Please reproduce the records, omitting nothing and changing nothing.
-------- DATA RECORDS
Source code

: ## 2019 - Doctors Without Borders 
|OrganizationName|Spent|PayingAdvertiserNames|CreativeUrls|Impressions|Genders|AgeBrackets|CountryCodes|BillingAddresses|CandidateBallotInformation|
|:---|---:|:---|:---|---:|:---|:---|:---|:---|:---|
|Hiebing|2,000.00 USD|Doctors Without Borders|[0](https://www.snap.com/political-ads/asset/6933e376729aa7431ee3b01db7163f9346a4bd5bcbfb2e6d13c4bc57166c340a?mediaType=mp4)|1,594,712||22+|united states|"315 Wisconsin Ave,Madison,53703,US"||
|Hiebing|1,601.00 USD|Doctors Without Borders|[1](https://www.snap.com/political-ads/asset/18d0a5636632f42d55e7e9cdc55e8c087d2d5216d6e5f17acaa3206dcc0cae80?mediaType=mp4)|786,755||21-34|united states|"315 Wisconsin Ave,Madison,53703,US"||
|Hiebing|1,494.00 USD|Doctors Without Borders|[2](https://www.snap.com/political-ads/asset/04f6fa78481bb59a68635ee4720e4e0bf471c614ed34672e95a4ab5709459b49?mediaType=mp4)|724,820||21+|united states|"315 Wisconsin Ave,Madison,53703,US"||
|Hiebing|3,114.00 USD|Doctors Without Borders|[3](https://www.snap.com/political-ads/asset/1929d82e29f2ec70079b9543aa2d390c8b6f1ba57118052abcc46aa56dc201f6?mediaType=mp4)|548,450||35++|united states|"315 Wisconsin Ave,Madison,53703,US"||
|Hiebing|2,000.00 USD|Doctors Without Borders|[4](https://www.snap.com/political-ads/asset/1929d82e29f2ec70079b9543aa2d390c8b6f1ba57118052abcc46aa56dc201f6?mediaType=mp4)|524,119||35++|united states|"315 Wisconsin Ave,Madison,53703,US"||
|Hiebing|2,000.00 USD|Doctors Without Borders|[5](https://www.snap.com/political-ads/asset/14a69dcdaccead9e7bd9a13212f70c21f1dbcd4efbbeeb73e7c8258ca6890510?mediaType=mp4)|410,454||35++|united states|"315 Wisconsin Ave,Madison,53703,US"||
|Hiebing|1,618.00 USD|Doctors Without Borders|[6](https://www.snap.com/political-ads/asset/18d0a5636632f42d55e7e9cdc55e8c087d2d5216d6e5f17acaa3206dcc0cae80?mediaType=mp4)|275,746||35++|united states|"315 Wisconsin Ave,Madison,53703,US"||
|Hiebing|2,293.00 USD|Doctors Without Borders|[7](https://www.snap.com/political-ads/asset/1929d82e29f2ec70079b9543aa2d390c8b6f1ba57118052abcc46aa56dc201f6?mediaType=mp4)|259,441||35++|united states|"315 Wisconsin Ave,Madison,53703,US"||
----------------
ANSWER SPACE |
Source code

: ## 2019 - Doctors Without Borders 
|OrganizationName|Spent|PayingAdvertiserNames|CreativeUrls|Impressions|Genders|AgeBrackets|CountryCodes|BillingAddresses|CandidateBallotInformation|
|:---|---:|:---|:---|---:|:---|:---|:---|:---|:---|
|Hiebing|2,000.00 USD|Doctors Without Borders|[0](https://www.snap.com/political-ads/asset/6933e376729aa7431ee3b01db7163f9346a4bd5bcbfb2e6d13c4bc57166c340a?mediaType=mp4)|1,594,712||22+|united states|"315 Wisconsin Ave,Madison,53703,US"||
|Hiebing|1,601.00 USD|Doctors Without Borders|[1](https://www.snap.com/political-ads/asset/18d0a5636632f42d55e7e9cdc55e8c087d2d5216d6e5f17acaa3206dcc0cae80?mediaType=mp4)|786,755||21-34|united states|"315 Wisconsin Ave,Madison,53703,US"||
|Hiebing|1,494.00 USD|Doctors Without Borders|[2](https://www.snap.com/political-ads/asset/04f6fa78481bb59a68635ee4720e4e0bf471c614ed34672e95a4ab5709459b49?mediaType=mp4)|724,820||21+|united states|"315 Wisconsin Ave,Madison,53703,US"||
|Hiebing|3,114.00 USD|Doctors Without Borders|[3](https://www.snap.com/political-ads/asset/1929d82e29f2ec70079b9543aa2d390c8b6f1ba57118052abcc46aa56dc201f6?mediaType=mp4)|548,450||35++|united states|"315 Wisconsin Ave,Madison,53703,US"||
|Hiebing|2,000.00 USD|Doctors Without Borders|[4](https://www.snap.com/political-ads/asset/1929d82e29f2ec70079b9543aa2d390c8b6f1ba57118052abcc46aa56dc201f6?mediaType=mp4)|524,119||35++|united states|"315 Wisconsin Ave,Madison,53703,US"||
|Hiebing|2,000.00 USD|Doctors Without Borders|[5](https://www.snap.com/political-ads/asset/14a69dcdaccead9e7bd9a13212f70c21f1dbcd4efbbeeb73e7c8258ca6890510?mediaType=mp4)|410,454||35++|united states|"315 Wisconsin Ave,Madison,53703,US"||
|Hiebing|1,618.00 USD|Doctors Without Borders|[6](https://www.snap.com/political-ads/asset/18d0a5636632f42d55e7e9cdc55e8c087d2d5216d6e5f17acaa3206dcc0cae80?mediaType=mp4)|275,746||35++|united states|"315 Wisconsin Ave,Madison,53703,US"||
|Hiebing|2,293.00 USD|Doctors Without Borders|[7](https://www.snap.com/political-ads/asset/1929d82e29f2ec70079b9543aa2d390c8b6f1ba57118052abcc46aa56dc201f6?mediaType=mp4)|259,441||35++|united states|"315 Wisconsin Ave,Madison,53703,US"||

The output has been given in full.